Report each line below that carries the word "used".

(Dataset records)
──────────────────────────────

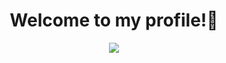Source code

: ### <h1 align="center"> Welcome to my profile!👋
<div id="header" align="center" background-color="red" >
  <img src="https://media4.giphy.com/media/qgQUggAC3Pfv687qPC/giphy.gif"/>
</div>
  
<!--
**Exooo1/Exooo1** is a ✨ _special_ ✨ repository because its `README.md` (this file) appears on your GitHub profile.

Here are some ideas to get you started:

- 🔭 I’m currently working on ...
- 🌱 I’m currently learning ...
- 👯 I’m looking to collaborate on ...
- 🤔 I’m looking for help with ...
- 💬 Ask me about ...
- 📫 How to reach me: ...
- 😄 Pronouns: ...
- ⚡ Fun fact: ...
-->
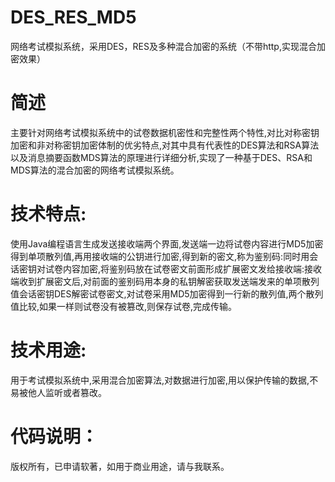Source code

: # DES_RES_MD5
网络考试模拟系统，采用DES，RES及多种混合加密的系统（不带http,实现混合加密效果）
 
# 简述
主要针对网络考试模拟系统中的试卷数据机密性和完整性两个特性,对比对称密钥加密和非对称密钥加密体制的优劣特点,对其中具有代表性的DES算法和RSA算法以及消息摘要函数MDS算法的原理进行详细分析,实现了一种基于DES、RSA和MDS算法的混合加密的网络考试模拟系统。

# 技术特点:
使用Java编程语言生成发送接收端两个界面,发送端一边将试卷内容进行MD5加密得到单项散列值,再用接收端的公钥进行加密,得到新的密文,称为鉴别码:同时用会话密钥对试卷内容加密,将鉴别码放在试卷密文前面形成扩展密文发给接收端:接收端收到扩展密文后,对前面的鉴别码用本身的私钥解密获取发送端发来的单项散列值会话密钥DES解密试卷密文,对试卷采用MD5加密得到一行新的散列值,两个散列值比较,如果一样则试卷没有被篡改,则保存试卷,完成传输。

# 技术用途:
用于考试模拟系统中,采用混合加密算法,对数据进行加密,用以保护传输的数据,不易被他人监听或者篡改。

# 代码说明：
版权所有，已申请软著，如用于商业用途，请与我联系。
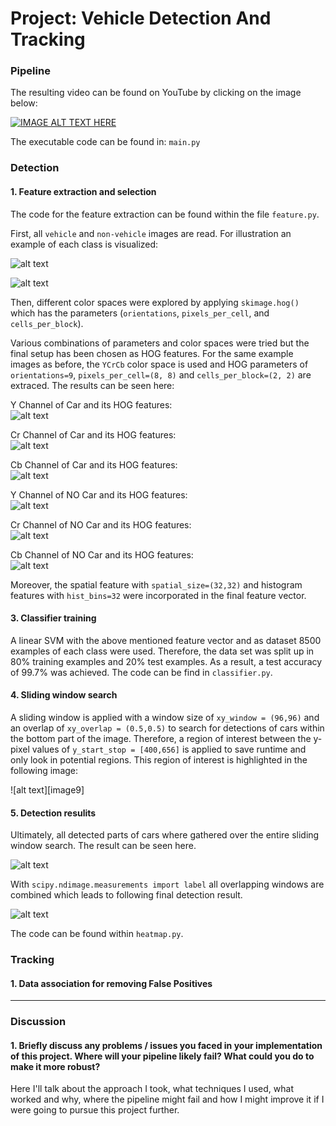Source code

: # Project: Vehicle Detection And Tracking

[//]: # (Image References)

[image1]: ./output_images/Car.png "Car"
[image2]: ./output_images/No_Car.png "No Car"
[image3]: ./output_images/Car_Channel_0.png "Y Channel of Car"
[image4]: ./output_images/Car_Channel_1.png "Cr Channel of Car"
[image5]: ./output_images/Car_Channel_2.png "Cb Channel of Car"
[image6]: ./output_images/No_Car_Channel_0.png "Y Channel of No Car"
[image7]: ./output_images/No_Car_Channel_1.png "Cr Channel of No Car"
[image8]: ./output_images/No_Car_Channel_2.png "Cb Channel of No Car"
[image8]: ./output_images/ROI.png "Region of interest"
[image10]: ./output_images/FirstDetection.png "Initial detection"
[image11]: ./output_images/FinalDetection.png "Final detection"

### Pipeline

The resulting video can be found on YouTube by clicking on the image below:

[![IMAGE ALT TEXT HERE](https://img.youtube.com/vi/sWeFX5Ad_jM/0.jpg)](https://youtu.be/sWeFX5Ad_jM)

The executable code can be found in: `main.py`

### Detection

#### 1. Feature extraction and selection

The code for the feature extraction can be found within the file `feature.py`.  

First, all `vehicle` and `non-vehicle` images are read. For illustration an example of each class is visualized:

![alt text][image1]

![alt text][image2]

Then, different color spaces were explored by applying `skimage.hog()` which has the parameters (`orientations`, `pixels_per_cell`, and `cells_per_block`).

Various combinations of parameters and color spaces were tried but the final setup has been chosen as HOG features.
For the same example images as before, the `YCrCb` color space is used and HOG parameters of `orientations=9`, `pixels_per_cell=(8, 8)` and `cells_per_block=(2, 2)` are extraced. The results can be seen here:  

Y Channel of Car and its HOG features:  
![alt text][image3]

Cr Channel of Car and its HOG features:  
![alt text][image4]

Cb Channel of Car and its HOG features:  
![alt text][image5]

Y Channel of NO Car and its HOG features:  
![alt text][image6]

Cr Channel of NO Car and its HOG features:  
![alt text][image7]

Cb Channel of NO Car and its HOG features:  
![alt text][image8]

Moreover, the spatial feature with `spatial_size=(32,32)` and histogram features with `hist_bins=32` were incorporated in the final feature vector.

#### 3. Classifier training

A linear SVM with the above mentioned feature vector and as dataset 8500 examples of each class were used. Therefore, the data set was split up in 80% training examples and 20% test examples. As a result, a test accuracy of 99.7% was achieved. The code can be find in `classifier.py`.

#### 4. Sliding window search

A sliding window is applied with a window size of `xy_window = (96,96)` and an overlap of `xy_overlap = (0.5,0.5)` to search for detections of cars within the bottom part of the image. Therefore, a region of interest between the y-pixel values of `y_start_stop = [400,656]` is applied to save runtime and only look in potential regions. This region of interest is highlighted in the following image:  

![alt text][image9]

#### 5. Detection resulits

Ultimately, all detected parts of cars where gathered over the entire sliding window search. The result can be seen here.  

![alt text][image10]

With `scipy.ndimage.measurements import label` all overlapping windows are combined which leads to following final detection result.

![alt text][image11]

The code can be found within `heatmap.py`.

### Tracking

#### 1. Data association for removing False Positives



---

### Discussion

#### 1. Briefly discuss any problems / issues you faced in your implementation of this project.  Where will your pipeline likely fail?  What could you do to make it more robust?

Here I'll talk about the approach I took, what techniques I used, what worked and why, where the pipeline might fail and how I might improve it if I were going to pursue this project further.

──────────────────────────────

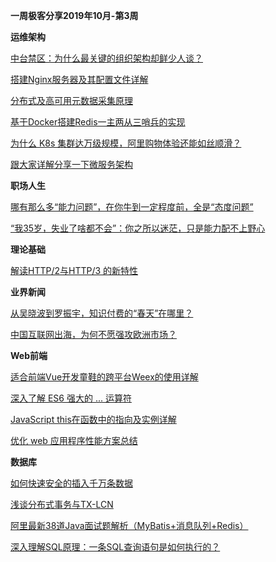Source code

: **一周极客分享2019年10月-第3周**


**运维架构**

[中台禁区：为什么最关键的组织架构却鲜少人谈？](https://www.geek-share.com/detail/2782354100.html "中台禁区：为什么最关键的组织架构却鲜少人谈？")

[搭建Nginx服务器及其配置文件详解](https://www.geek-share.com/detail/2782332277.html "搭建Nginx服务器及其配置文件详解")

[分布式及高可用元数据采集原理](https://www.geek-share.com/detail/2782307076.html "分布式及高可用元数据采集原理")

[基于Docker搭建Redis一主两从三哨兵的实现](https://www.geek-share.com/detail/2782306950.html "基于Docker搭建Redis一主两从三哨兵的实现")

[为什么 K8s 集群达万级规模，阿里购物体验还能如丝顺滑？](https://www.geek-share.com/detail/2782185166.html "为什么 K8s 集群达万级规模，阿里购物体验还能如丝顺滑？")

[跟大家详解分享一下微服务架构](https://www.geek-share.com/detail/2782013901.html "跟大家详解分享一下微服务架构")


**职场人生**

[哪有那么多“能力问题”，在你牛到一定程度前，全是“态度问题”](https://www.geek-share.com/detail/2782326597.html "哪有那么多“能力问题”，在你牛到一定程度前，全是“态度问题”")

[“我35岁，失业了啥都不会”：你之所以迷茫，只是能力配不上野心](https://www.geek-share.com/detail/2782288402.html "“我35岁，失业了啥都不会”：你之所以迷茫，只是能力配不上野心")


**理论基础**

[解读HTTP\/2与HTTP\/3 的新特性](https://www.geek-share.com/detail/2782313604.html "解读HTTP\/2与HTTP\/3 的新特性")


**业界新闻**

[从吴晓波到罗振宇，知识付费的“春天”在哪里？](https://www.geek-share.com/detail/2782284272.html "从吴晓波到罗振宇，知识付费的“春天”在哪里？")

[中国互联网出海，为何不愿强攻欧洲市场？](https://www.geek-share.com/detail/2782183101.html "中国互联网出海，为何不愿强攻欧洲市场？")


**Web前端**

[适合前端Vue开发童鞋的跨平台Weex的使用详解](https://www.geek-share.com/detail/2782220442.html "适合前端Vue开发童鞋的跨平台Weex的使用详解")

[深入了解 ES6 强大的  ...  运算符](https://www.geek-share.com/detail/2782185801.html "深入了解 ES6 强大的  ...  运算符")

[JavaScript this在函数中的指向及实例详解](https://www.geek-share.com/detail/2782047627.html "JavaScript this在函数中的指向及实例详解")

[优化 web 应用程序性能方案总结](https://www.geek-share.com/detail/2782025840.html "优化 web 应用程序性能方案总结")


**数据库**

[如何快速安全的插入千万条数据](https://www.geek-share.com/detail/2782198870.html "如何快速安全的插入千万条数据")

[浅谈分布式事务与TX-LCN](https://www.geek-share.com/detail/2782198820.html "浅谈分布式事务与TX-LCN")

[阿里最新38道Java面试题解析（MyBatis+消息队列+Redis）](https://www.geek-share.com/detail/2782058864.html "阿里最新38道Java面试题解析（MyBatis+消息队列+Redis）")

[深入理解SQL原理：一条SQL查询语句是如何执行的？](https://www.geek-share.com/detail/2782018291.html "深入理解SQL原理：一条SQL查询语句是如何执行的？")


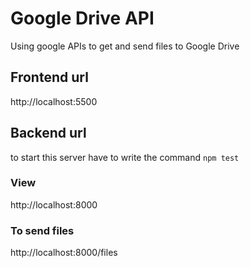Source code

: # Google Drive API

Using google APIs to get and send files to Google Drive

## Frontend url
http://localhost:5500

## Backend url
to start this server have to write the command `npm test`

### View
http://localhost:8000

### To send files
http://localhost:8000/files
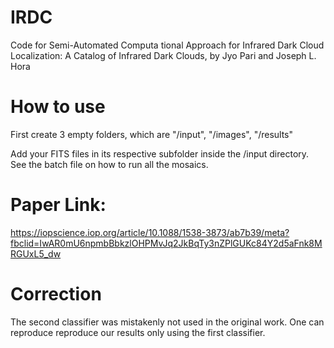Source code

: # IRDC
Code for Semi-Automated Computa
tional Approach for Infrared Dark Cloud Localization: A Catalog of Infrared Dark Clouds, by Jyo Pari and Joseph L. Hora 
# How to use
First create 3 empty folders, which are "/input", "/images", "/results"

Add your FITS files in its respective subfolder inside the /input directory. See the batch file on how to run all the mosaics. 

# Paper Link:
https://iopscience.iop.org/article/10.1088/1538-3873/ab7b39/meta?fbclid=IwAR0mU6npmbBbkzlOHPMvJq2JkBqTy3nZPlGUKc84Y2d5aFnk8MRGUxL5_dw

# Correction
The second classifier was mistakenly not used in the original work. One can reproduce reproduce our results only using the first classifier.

──────────────────────────────

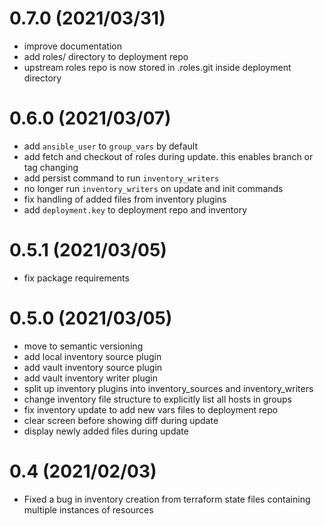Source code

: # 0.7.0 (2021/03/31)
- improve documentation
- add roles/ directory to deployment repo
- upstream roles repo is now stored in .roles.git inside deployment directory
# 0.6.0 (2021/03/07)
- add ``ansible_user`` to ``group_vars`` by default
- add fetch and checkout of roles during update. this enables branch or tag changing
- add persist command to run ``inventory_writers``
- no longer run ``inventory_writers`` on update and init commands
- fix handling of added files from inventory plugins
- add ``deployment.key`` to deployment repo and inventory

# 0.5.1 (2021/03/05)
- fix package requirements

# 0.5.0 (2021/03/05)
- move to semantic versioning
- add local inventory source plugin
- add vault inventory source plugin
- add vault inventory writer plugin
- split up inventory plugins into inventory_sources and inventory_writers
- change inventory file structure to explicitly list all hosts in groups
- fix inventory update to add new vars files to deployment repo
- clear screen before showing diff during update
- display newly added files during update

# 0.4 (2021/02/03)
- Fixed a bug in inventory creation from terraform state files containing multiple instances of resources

──────────────────────────────

● TASK ANSWER
For the same example images as before, the `YCrCb` color space is used and HOG parameters of `orientations=9`, `pixels_per_cell=(8, 8)` and `cells_per_block=(2, 2)` are extraced. The results can be seen here:  
A linear SVM with the above mentioned feature vector and as dataset 8500 examples of each class were used. Therefore, the data set was split up in 80% training examples and 20% test examples. As a result, a test accuracy of 99.7% was achieved. The code can be find in `classifier.py`.
Here I'll talk about the approach I took, what techniques I used, what worked and why, where the pipeline might fail and how I might improve it if I were going to pursue this project further.
The second classifier was mistakenly not used in the original work. One can reproduce reproduce our results only using the first classifier.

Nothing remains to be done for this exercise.